YOUR ASSIGNMENT: Whenever the word "direct" appears in a line of the listing, copy that line.

DATA FOR THE TASK:
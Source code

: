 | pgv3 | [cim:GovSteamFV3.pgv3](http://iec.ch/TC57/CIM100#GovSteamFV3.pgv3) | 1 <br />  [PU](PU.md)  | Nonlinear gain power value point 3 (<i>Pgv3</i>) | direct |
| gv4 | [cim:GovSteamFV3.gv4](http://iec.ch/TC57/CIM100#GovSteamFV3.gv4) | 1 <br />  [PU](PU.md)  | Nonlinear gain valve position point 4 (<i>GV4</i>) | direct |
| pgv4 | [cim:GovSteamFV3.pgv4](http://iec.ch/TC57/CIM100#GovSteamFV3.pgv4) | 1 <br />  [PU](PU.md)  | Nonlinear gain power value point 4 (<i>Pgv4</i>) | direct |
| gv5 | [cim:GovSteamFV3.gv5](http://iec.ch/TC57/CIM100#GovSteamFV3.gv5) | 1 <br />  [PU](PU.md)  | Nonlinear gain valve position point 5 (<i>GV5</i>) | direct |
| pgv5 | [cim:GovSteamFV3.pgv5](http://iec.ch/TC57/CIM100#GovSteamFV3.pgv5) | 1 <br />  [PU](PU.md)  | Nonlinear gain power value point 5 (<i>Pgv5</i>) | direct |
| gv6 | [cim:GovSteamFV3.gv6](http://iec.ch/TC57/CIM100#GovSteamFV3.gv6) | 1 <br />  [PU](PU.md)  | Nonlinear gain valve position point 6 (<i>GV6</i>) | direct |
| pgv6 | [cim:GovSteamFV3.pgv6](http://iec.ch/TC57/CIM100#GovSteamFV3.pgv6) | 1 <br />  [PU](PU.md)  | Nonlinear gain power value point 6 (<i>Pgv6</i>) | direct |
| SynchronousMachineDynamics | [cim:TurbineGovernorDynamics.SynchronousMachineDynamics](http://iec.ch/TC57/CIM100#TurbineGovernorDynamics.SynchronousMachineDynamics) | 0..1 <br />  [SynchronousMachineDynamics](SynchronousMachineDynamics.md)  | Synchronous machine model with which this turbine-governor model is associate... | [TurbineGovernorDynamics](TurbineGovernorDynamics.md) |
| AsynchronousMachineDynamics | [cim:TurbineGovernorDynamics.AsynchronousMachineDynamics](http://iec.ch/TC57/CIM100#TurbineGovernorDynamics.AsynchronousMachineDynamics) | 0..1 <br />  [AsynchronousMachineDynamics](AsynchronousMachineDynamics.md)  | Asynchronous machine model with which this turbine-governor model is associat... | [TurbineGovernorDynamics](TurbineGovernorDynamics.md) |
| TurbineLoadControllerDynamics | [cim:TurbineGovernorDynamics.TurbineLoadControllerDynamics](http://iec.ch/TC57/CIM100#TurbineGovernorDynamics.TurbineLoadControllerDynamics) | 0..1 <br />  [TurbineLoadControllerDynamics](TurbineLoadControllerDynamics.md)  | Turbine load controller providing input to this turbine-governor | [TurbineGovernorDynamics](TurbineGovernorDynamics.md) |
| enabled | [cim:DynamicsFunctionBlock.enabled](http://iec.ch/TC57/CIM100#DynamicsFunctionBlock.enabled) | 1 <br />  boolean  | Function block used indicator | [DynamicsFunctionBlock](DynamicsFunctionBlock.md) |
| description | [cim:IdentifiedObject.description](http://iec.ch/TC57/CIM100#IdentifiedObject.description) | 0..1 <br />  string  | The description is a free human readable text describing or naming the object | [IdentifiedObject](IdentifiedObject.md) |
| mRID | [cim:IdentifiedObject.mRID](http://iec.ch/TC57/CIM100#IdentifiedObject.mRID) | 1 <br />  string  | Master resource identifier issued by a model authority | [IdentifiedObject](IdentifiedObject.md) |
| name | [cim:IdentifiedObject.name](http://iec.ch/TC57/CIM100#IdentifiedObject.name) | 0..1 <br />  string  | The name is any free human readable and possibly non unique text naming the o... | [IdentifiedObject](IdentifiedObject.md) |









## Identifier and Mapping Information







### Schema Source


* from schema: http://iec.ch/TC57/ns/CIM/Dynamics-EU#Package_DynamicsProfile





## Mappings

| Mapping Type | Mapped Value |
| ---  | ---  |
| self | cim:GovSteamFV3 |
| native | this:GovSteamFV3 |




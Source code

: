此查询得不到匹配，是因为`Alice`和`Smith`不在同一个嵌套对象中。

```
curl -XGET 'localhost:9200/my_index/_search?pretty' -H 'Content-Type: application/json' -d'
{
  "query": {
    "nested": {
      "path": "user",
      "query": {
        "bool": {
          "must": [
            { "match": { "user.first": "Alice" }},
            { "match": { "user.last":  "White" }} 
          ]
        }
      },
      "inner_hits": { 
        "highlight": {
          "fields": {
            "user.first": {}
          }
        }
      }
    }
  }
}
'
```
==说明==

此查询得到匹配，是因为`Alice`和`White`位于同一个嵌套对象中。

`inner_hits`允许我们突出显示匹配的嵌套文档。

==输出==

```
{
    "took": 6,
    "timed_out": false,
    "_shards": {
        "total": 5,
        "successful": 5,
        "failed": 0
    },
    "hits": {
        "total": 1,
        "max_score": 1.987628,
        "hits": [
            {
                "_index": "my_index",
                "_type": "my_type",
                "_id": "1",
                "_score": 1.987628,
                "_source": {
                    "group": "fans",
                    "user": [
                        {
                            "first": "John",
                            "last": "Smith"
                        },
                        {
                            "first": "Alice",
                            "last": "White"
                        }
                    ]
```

RESPONSE TO THE TASK:
: | pgv3 | [cim:GovSteamFV3.pgv3](http://iec.ch/TC57/CIM100#GovSteamFV3.pgv3) | 1 <br />  [PU](PU.md)  | Nonlinear gain power value point 3 (<i>Pgv3</i>) | direct |
| gv4 | [cim:GovSteamFV3.gv4](http://iec.ch/TC57/CIM100#GovSteamFV3.gv4) | 1 <br />  [PU](PU.md)  | Nonlinear gain valve position point 4 (<i>GV4</i>) | direct |
| pgv4 | [cim:GovSteamFV3.pgv4](http://iec.ch/TC57/CIM100#GovSteamFV3.pgv4) | 1 <br />  [PU](PU.md)  | Nonlinear gain power value point 4 (<i>Pgv4</i>) | direct |
| gv5 | [cim:GovSteamFV3.gv5](http://iec.ch/TC57/CIM100#GovSteamFV3.gv5) | 1 <br />  [PU](PU.md)  | Nonlinear gain valve position point 5 (<i>GV5</i>) | direct |
| pgv5 | [cim:GovSteamFV3.pgv5](http://iec.ch/TC57/CIM100#GovSteamFV3.pgv5) | 1 <br />  [PU](PU.md)  | Nonlinear gain power value point 5 (<i>Pgv5</i>) | direct |
| gv6 | [cim:GovSteamFV3.gv6](http://iec.ch/TC57/CIM100#GovSteamFV3.gv6) | 1 <br />  [PU](PU.md)  | Nonlinear gain valve position point 6 (<i>GV6</i>) | direct |
| pgv6 | [cim:GovSteamFV3.pgv6](http://iec.ch/TC57/CIM100#GovSteamFV3.pgv6) | 1 <br />  [PU](PU.md)  | Nonlinear gain power value point 6 (<i>Pgv6</i>) | direct |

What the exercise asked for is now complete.